→ Assignment:
The response should be an exact transcription of the data below, free of images.
---
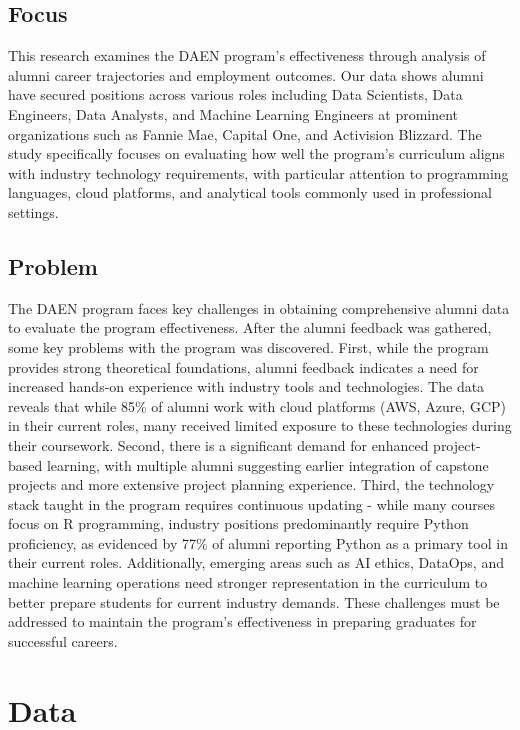 \documentclass[12pt,a4paper]{article}
\begin{document}
\subsection{Focus}
This research examines the DAEN program's effectiveness through analysis of alumni career trajectories and employment outcomes. Our data shows alumni have secured positions across various roles including Data Scientists, Data Engineers, Data Analysts, and Machine Learning Engineers at prominent organizations such as Fannie Mae, Capital One, and Activision Blizzard. The study specifically focuses on evaluating how well the program's curriculum aligns with industry technology requirements, with particular attention to programming languages, cloud platforms, and analytical tools commonly used in professional settings.

\subsection{Problem}
The DAEN program faces key challenges in obtaining comprehensive alumni data to evaluate the program effectiveness. After the alumni feedback was gathered, some key problems with the program was discovered. First, while the program provides strong theoretical foundations, alumni feedback indicates a need for increased hands-on experience with industry tools and technologies. The data reveals that while 85\% of alumni work with cloud platforms (AWS, Azure, GCP) in their current roles, many received limited exposure to these technologies during their coursework. Second, there is a significant demand for enhanced project-based learning, with multiple alumni suggesting earlier integration of capstone projects and more extensive project planning experience. Third, the technology stack taught in the program requires continuous updating - while many courses focus on R programming, industry positions predominantly require Python proficiency, as evidenced by 77\% of alumni reporting Python as a primary tool in their current roles. Additionally, emerging areas such as AI ethics, DataOps, and machine learning operations need stronger representation in the curriculum to better prepare students for current industry demands. These challenges must be addressed to maintain the program's effectiveness in preparing graduates for successful careers.

\section{Data}
\end{document}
---
→ Answer for the task:
 \documentclass[12pt,a4paper]{article}
\begin{document}
\subsection{Focus}
This research examines the DAEN program's effectiveness through analysis of alumni career trajectories and employment outcomes. Our data shows alumni have secured positions across various roles including Data Scientists, Data Engineers, Data Analysts, and Machine Learning Engineers at prominent organizations such as Fannie Mae, Capital One, and Activision Blizzard. The study specifically focuses on evaluating how well the program's curriculum aligns with industry technology requirements, with particular attention to programming languages, cloud platforms, and analytical tools commonly used in professional settings.

\subsection{Problem}
The DAEN program faces key challenges in obtaining comprehensive alumni data to evaluate the program effectiveness. After the alumni feedback was gathered, some key problems with the program was discovered. First, while the program provides strong theoretical foundations, alumni feedback indicates a need for increased hands-on experience with industry tools and technologies. The data reveals that while 85\% of alumni work with cloud platforms (AWS, Azure, GCP) in their current roles, many received limited exposure to these technologies during their coursework. Second, there is a significant demand for enhanced project-based learning, with multiple alumni suggesting earlier integration of capstone projects and more extensive project planning experience. Third, the technology stack taught in the program requires continuous updating - while many courses focus on R programming, industry positions predominantly require Python proficiency, as evidenced by 77\% of alumni reporting Python as a primary tool in their current roles. Additionally, emerging areas such as AI ethics, DataOps, and machine learning operations need stronger representation in the curriculum to better prepare students for current industry demands. These challenges must be addressed to maintain the program's effectiveness in preparing graduates for successful careers.

\section{Data}
\end{document}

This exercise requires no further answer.